Наши предки – первобытные люди ужасно много рисовали. Самые ранние рисунки, дошедшие до нас, имеют 10–30-тысячелетнюю давность. Древние художники не выписывали детально всю обстановку. Изображение лаконично. Фигуры людей стилизованы. В наши дни так рисуют лишь некоторые карикатуристы.

Между картинами современных животных и первобытных людей бездонная пропасть. (Повторяю, мы не знаем, что изображено на картинах П-И и ее товарок.) Рисунки первобытных людей трактуются однозначно. Они удивительно динамичны, передают напряженный драматизм событий и понятны даже маленьким детям. Так рисовать животные не могут. Мало того, они не способны читать изображение. Любая самая реалистическая картина остается для них всего лишь узором пятен и линий. Вот еще одно существенное различие между человеком и животным. Только человек может создать картину, только человек может ее увидеть.

Мы реагируем на картину иначе, чем животные на любой природный раздражитель. У них оборонительная реакция возникает лишь при появлении реальной опасности. У нас картина способна вызвать состояние тревоги, страха, даже ужаса – реакцию, совершенно не совпадающую с конкретной ситуацией момента.

В чем причина того, что животные не воспринимают картин? Информация, получаемая зрительной системой человека при созерцании картины, столь искусственна, что ученым до сих пор непонятно, как мозгу удается ее систематизировать, провести всеобщий анализ и прийти к какому-то выводу.
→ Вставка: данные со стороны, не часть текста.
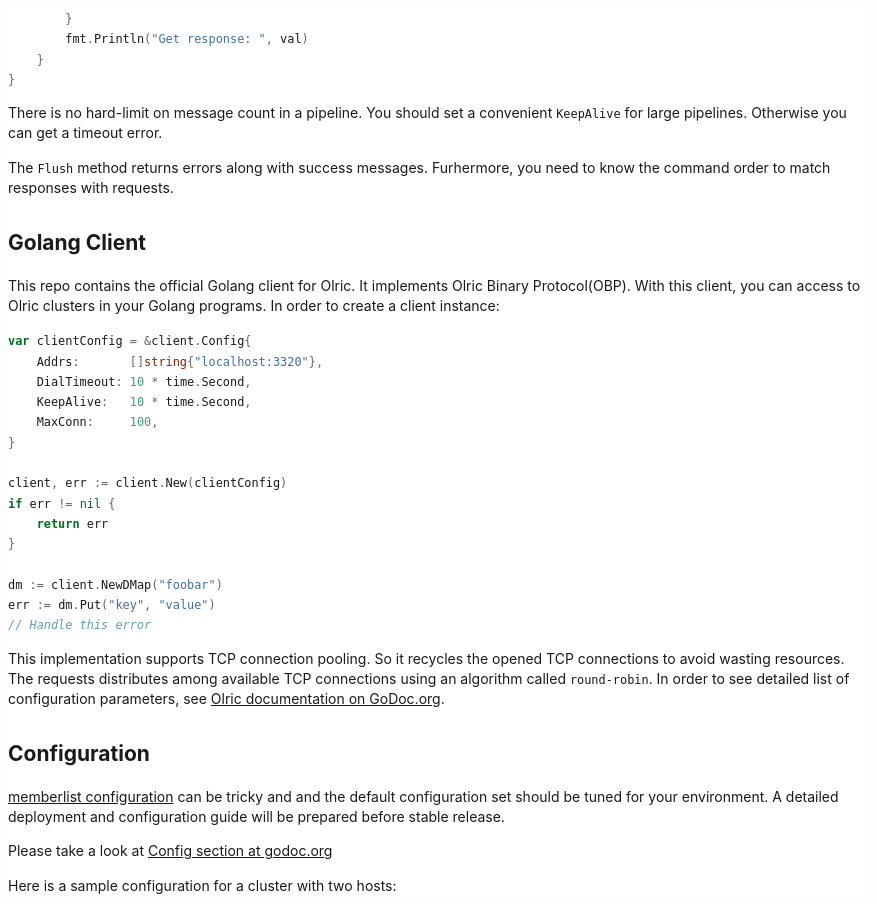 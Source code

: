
 ```go
        }
        fmt.Println("Get response: ", val)
    }
}
```

There is no hard-limit on message count in a pipeline. You should set a convenient `KeepAlive` for large pipelines. 
Otherwise you can get a timeout error.

The `Flush` method returns errors along with success messages. Furhermore, you need to know the command order to match responses with requests.

## Golang Client
This repo contains the official Golang client for Olric. It implements Olric Binary Protocol(OBP). With this client,
you can access to Olric clusters in your Golang programs. In order to create a client instance:
```go
var clientConfig = &client.Config{
    Addrs:       []string{"localhost:3320"},
    DialTimeout: 10 * time.Second,
    KeepAlive:   10 * time.Second,
    MaxConn:     100,
}

client, err := client.New(clientConfig)
if err != nil {
    return err
}

dm := client.NewDMap("foobar")
err := dm.Put("key", "value")
// Handle this error
```

This implementation supports TCP connection pooling. So it recycles the opened TCP connections to avoid wasting resources. 
The requests distributes among available TCP connections using an algorithm called `round-robin`. In order to see detailed list of
configuration parameters, see [Olric documentation on GoDoc.org](https://godoc.org/github.com/buraksezer/olric).

## Configuration

[memberlist configuration](https://godoc.org/github.com/hashicorp/memberlist#Config) can be tricky and and the default configuration set should be tuned for your environment. A detailed deployment and configuration guide will be prepared before stable release.

Please take a look at [Config section at godoc.org](https://godoc.org/github.com/buraksezer/olric#Config)

Here is a sample configuration for a cluster with two hosts:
Картина во всех отношениях удивительная вещь. Во-первых, наш глаз вместо пятен, линий, точек фактически видит не их, а совершенно конкретные предметы. Во-вторых, мы воспринимаем их реальную величину, которая может быть и во много раз больше всей картины, и значительно меньше ее. Наконец, являясь, по существу, двухмерным объектом, картина демонстрирует нам объемные предметы, передавая их взаимное расположение в трехмерном пространстве. Все это возможно лишь потому, что узор красочных пятен или фотографических зерен передает понятные нам символы.

Трудно сказать, какая символика – зрительная или звуковая – родилась раньше. Возможно, они развивались одновременно, с самого своего возникновения продвигаясь вперед, так сказать, рука об руку. Несомненно одно, что 6–8 тысяч лет назад зрительная символическая система протянула руку дружбы звуковой, что позволило создать, видимо, первую в мире письменность – шумерскую клинопись.

Символы самых древних письменностей: шумерские пиктограммы, египетские иероглифы или ранние китайские идеограммы передают названия отдельных предметов, действий, ситуаций и лишь в крайнем случае слоги. (Пиктограмма – рисунчатое письмо, происходит от латинского pictus – писанный красками – и греческого ?????? – пишу. Ни язык рисовавшего, ни конкретные слова пиктограмма не отражает. Слово «иероглиф» происходит от греческих слов ????? – священный и ??????? – то, что вырезано, и значит – священные насечки, письмена. Идеограмма – письменный знак, выражающий понятие.)